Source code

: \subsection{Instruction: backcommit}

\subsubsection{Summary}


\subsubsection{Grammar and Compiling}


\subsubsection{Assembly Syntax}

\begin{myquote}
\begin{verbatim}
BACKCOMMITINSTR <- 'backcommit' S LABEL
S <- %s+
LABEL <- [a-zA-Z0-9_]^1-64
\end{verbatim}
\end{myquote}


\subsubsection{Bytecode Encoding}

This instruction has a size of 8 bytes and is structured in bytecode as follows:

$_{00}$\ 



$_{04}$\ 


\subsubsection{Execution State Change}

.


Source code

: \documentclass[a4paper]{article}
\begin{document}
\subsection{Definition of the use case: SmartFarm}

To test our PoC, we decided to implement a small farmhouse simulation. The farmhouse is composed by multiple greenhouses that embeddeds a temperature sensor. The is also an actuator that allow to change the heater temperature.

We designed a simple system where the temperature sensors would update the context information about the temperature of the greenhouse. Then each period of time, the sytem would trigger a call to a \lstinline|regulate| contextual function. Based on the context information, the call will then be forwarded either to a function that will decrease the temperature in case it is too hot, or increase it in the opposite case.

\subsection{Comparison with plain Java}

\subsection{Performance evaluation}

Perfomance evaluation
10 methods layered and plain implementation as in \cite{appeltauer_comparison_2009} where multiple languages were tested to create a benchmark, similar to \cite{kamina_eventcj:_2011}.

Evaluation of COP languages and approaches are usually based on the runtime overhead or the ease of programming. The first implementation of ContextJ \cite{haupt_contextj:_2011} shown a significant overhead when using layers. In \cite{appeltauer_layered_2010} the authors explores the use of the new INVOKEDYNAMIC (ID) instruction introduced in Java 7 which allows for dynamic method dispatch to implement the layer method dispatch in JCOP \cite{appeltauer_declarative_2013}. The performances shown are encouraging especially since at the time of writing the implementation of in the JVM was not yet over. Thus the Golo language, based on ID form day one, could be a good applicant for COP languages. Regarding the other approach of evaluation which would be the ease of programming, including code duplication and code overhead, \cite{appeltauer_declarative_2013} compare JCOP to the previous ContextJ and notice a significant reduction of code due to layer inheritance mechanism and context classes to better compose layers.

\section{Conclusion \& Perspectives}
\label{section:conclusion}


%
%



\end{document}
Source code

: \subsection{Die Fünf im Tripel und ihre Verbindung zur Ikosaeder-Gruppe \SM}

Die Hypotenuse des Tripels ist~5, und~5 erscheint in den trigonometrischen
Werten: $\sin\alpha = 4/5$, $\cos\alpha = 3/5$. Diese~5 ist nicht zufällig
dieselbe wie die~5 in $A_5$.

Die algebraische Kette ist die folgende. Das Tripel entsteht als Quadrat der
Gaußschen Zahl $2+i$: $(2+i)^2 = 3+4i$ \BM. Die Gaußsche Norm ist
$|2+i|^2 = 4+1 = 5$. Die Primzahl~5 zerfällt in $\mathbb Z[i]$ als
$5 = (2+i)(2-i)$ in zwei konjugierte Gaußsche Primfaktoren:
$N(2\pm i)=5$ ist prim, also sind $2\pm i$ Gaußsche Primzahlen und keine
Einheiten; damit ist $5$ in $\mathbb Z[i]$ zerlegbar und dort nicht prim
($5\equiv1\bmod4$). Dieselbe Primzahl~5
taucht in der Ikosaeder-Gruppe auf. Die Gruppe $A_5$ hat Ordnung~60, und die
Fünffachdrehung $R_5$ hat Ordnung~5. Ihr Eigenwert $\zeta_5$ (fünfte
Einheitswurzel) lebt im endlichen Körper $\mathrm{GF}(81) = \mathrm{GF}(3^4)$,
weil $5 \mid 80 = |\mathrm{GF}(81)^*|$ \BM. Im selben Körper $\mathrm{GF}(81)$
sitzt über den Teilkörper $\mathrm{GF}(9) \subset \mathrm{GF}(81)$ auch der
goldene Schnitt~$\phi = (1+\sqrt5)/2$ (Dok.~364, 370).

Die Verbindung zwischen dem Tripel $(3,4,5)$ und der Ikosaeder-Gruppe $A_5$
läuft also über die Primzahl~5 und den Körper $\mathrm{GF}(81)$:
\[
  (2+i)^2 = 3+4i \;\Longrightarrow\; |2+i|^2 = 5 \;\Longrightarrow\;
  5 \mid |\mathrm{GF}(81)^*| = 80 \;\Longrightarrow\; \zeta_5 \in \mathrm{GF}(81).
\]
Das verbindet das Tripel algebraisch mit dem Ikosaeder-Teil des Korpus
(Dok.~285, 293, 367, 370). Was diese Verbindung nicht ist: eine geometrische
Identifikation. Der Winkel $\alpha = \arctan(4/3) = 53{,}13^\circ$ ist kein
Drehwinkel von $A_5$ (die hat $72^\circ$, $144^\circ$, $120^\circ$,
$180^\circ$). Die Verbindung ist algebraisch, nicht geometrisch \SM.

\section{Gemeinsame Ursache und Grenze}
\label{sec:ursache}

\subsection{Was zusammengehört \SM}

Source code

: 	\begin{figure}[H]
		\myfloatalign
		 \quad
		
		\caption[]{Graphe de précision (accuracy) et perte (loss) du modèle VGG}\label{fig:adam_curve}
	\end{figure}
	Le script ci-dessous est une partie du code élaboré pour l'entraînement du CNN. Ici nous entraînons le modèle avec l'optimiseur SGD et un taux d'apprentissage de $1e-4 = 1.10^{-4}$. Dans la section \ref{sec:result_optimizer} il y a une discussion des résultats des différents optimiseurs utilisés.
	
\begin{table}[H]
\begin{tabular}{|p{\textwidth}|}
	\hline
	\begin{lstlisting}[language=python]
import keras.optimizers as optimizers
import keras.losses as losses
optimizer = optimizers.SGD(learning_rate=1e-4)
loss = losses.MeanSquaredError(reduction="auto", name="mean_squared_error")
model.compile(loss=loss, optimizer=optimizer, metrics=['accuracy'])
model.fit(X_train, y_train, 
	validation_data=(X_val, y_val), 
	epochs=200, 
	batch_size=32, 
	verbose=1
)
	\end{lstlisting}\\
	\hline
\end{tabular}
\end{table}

+---+

§ **EXERCISE DETAILS**
In the listing above, find the line with "de précision (accuracy)" and the line with "Le script ci-dessous", then print exactly those two lines and every line between them, and nothing more.

§ **EXPECTED ANSWER**
		\caption[]{Graphe de précision (accuracy) et perte (loss) du modèle VGG}\label{fig:adam_curve}
	\end{figure}
	Le script ci-dessous est une partie du code élaboré pour l'entraînement du CNN. Ici nous entraînons le modèle avec l'optimiseur SGD et un taux d'apprentissage de $1e-4 = 1.10^{-4}$. Dans la section \ref{sec:result_optimizer} il y a une discussion des résultats des différents optimiseurs utilisés.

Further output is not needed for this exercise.